Откуда взялись перестроечные активисты и народные фронты во второй половине 1980-х? Почему все, за исключением открытых диссидентов, в том числе в союзных республиках, молчали до той поры, пока свобода сама не стала мейнстримом и чуть ли не модой. Будем честны — молчали до того момента, пока не разрешили говорить СВЕРХУ. Откуда чуть ли не миллионные демонстрации при Горбачеве, а затем выступления и против самого генсека и президента? Оттуда — Горбачев разрешил. До того, как не началась революция сверху, не начиналась революция снизу.
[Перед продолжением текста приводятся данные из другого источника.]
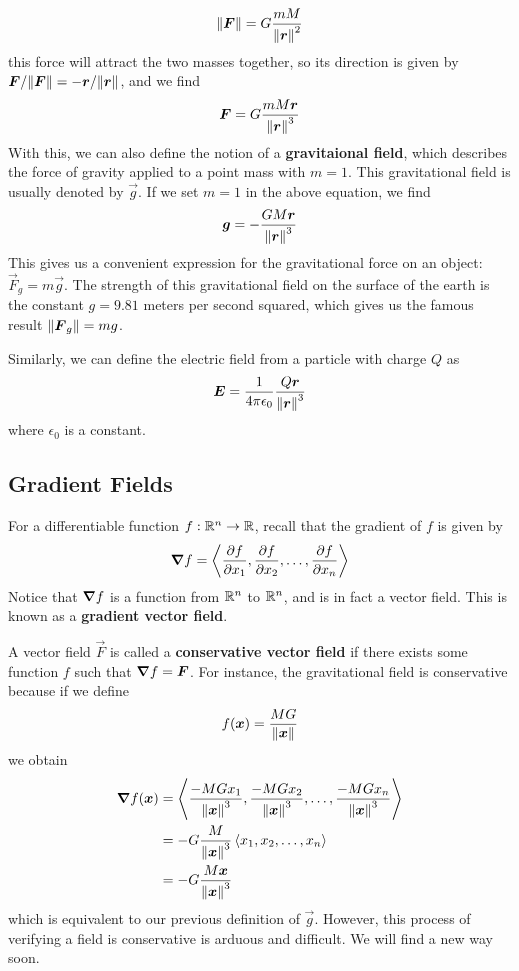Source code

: \[ \norm{\boldsymbol{F}} = G\frac{mM}{\norm{\boldsymbol{r}}^2}\]
this force will attract the two masses together, so its direction is given by $\boldsymbol{F} / \norm{\boldsymbol{F}} = -\boldsymbol{r}/\norm{\boldsymbol{r}}$, and we find
\[ \boldsymbol{F} = G\frac{mM\boldsymbol{r}}{\norm{\boldsymbol{r}}^3}\]
With this, we can also define the notion of a \textbf{gravitaional field}, which describes the force of gravity applied to a point mass with $m=1$. This gravitational field is usually denoted by $\vec g$. If we set $m=1$ in the above equation, we find
\[ \boldsymbol{g} = -\frac{GM\boldsymbol{r}}{\norm{\boldsymbol{r}}^3} \]
This gives us a convenient expression for the gravitational force on an object: $\vec F_g = m\vec g$. The strength of this gravitational field on the surface of the earth is the constant $g=9.81$ meters per second squared, which gives us the famous result $\norm{\boldsymbol{F}_g} = mg$. \par
Similarly, we can define the electric field from a particle with charge $Q$ as
\[ \boldsymbol{E} = \frac{1}{4\pi \epsilon_0}\frac{Q\boldsymbol{r}}{\norm{\boldsymbol{r}}^3}\]
where $\epsilon_0$ is a constant. 
\subsection{Gradient Fields}
For a differentiable function $f: \mathbb{R}^n\to \mathbb{R}$, recall that the gradient of $f$ is given by
\[ \boldsymbol\nabla f = \left\langle \pdv{f}{x_1}, \pdv{f}{x_2}, \dots, \pdv{f}{x_n} \right\rangle \]
Notice that $\boldsymbol\nabla f$ is a function from $\mathbb{R}^n$ to $\mathbb{R}^n$, and is in fact a vector field. This is known as a \textbf{gradient vector field}. \par
A vector field $\vec F$ is called a \textbf{conservative vector field} if there exists some function $f$ such that $\boldsymbol\nabla f = \boldsymbol{F}$. For instance, the gravitational field is conservative because if we define
\[ f(\boldsymbol{x}) = \frac{MG}{\norm{\boldsymbol{x}}}\]
we obtain
\begin{align*}
    \boldsymbol\nabla f(\boldsymbol{x}) &= \left\langle \frac{-MGx_1}{\norm{\boldsymbol{x}}^{3}}, \frac{-MGx_2}{\norm{\boldsymbol{x}}^{3}}, \dots, \frac{-MGx_n}{\norm{\boldsymbol{x}}^{3}}\right\rangle \\
    &= -G\frac{M}{\norm{\boldsymbol{x}}^{3}}\left\langle x_1, x_2, \dots, x_n\right\rangle \\
    &= -G\frac{M\boldsymbol{x}}{\norm{\boldsymbol{x}}^{3}}
\end{align*}
which is equivalent to our previous definition of $\vec g$. However, this process of verifying a field is conservative is arduous and difficult. We will find a new way soon.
И так было всегда в истории России и Советского Союза.
Помимо того, что «новые тихие» не самый удачный термин для обозначения обычных людей, которые живут в России и вынужденным образом по-разному адаптируются к внешним обстоятельствам, это еще и новая разделительная линия: мало нам уехавших и оставшихся, девяностодесятников и антидевяностодесятников и проч. Не случайно «дискуссия» вокруг термина идет под справедливой вывеской «медиасрач» или просто «срач». Толку от этого никакого, кроме еще одного повода для радости в кругах «громких» и «тихих» путинистов.
* Андрея Колесникова Минюст РФ считает «иностранным агентом».
Фото: pxhere.com.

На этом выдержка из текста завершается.